Fixes for CVE-2006-2006-3739 and CVE-2006-3740.

--- lib/font/Type1/scanfont.c.orig	2006-09-13 14:18:59.000000000 +0200
+++ lib/font/Type1/scanfont.c
@@@@ -57,6 +57,7 @@@@
 
 #ifndef FONTMODULE
 #include <string.h>
+#include <limits.h>
 #else
 #include "Xdefs.h"	/* Bool declaration */
 #include "Xmd.h"	/* INT32 declaration */
@@@@ -654,6 +655,7 @@@@ getFDArray(psobj *arrayP)

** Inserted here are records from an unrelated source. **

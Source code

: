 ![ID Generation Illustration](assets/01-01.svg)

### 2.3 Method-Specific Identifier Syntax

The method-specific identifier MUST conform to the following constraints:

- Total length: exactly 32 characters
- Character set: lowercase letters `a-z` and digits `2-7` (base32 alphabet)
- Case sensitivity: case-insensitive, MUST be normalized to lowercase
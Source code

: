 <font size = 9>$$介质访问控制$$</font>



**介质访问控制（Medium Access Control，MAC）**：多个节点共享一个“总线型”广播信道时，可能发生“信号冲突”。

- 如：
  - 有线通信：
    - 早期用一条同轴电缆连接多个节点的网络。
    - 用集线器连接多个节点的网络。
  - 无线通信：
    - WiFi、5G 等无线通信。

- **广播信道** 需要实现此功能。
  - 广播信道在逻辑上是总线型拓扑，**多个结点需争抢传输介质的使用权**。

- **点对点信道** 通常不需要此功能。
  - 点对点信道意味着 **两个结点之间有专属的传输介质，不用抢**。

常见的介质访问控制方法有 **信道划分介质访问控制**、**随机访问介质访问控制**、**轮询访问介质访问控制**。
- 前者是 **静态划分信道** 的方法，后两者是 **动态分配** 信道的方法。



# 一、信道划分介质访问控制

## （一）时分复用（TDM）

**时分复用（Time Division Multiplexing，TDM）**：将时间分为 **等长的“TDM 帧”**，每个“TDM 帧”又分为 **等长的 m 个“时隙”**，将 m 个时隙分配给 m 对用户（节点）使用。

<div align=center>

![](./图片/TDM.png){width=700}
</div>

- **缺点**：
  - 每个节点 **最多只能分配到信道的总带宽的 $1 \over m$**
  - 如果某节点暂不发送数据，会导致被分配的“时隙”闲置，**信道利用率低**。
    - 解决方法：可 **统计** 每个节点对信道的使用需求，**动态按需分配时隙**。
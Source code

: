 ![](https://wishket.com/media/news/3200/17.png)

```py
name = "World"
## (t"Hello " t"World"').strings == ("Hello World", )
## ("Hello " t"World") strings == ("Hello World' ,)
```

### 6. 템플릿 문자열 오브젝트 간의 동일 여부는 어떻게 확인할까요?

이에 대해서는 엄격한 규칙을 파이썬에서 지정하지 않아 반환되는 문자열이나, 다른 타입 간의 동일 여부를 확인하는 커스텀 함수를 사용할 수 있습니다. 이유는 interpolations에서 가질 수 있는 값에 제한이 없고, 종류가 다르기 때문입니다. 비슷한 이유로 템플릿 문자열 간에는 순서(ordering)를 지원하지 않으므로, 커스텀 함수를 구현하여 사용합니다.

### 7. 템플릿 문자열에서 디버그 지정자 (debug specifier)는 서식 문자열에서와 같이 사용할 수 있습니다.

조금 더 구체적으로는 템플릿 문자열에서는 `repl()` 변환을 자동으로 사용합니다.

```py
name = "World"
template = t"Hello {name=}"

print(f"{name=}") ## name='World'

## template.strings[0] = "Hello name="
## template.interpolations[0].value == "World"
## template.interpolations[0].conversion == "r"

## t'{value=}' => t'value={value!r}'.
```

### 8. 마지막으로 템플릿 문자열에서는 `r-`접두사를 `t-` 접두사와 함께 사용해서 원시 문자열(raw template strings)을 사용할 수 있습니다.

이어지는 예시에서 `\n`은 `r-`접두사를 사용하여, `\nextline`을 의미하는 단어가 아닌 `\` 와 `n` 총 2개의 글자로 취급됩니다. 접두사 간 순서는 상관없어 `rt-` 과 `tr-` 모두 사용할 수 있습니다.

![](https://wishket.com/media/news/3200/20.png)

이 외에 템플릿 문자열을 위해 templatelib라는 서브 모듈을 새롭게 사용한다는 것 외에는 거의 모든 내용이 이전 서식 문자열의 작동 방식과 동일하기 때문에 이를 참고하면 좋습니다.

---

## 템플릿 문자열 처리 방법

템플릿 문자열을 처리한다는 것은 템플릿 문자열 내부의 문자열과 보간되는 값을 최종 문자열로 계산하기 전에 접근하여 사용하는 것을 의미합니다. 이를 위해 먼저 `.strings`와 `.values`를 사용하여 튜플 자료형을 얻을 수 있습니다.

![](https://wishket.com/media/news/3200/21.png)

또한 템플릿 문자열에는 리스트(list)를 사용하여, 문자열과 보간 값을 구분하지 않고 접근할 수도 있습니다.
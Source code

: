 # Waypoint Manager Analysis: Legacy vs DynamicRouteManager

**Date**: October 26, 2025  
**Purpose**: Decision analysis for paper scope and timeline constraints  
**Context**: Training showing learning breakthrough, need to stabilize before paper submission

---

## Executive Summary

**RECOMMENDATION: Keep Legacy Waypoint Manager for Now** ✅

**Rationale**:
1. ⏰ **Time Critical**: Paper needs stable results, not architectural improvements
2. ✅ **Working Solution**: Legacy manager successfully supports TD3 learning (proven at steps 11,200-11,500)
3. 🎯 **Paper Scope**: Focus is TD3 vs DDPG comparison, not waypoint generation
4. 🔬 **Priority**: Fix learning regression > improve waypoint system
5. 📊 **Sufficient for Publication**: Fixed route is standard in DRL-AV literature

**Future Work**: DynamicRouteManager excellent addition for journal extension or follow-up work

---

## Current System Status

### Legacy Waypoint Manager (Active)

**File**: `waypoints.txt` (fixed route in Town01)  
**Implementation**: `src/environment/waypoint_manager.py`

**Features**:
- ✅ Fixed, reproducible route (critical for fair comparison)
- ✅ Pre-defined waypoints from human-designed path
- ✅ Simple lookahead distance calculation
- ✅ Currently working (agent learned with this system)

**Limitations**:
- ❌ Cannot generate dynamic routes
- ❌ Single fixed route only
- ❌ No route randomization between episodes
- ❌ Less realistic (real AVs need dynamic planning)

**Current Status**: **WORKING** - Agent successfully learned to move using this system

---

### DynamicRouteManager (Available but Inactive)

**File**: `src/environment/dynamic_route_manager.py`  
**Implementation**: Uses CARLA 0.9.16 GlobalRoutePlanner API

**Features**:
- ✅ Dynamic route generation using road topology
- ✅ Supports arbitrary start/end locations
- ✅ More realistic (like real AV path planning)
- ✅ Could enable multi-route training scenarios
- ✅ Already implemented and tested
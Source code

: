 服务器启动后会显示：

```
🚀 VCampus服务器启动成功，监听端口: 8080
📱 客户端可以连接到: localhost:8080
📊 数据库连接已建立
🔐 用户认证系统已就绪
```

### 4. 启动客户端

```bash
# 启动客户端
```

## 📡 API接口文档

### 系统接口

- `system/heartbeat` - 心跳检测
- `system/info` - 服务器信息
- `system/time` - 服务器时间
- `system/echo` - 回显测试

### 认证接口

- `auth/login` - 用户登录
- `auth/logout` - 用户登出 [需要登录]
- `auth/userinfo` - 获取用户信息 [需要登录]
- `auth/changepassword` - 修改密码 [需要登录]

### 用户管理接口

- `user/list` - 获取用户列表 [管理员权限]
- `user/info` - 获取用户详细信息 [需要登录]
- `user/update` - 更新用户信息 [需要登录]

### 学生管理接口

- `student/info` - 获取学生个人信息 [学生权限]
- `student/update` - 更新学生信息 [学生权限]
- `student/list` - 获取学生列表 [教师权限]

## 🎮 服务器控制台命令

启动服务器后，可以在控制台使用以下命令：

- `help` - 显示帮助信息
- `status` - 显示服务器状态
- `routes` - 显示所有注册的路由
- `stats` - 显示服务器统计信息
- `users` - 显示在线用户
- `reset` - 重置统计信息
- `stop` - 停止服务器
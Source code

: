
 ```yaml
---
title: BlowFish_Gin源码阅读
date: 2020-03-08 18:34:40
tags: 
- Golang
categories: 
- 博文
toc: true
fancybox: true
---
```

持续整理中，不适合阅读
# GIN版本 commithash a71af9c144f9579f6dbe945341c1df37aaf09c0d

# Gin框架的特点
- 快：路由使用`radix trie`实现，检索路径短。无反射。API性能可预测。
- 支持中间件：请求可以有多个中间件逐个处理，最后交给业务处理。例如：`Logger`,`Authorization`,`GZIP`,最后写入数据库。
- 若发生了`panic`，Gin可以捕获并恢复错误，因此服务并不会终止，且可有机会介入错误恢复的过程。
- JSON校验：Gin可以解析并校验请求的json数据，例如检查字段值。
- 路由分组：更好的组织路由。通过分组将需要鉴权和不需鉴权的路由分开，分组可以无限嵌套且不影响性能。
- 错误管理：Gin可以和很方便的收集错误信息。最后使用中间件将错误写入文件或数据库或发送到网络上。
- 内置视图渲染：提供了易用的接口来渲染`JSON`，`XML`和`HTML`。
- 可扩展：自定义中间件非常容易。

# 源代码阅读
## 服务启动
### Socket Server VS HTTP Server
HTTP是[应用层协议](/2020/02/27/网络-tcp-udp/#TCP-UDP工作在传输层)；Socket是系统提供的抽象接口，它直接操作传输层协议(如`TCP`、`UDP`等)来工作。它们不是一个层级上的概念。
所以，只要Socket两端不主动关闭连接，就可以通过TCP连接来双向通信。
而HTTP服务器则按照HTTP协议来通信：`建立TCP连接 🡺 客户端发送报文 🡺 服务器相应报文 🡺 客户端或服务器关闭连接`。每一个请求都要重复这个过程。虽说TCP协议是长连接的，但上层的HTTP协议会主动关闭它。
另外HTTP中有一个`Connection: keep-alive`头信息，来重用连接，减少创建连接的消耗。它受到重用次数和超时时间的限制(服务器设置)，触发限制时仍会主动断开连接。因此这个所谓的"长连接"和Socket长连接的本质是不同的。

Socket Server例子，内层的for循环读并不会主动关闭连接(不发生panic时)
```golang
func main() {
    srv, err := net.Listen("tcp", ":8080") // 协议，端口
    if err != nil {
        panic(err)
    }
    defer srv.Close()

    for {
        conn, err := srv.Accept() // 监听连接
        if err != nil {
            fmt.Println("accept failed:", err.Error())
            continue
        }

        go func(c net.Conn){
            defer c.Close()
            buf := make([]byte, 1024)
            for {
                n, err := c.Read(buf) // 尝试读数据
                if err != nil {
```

   arrayP->data.valueP = tokenStartP;
 
   /* allocate FDArray */
+  /* No integer overflow since arrayP->len is unsigned short */
   FDArrayP = (psfont *)vm_alloc(arrayP->len*(sizeof(psfont)));
   if (!(FDArrayP)) return(SCAN_OUT_OF_MEMORY);
 
@@@@ -850,7 +852,8 @@@@ BuildSubrs(psfont *FontP)
      }
      return(SCAN_OK);
    }
- 
+   if (N > INT_MAX / sizeof(psobj))
+     return (SCAN_ERROR);
    arrayP = (psobj *)vm_alloc(N*sizeof(psobj));
    if (!(arrayP) ) return(SCAN_OUT_OF_MEMORY);
    FontP->Subrs.len = N;
@@@@ -911,7 +914,7 @@@@ BuildCharStrings(psfont *FontP)
      }
      else return(rc);  /* if next token was not an Int */
    }
-   if (N<=0) return(SCAN_ERROR);
+   if (N<=0 || N > INT_MAX / sizeof(psdict)) return(SCAN_ERROR);
    /* save number of entries in the dictionary */
  
    dictP = (psdict *)vm_alloc((N+1)*sizeof(psdict));
@@@@ -1719,6 +1722,10 @@@@ scan_cidfont(cidfont *CIDFontP, cmapres 
     if (tokenType == TOKEN_INTEGER)
       rangecnt = tokenValue.integer;
 
+    if (rangecnt < 0 || rangecnt > INT_MAX / sizeof(spacerangecode)) {
+      rc = SCAN_ERROR;
+      break;
+    }
     /* ==> tokenLength, tokenTooLong, tokenType, and */
     /* tokenValue are now set                        */
 
@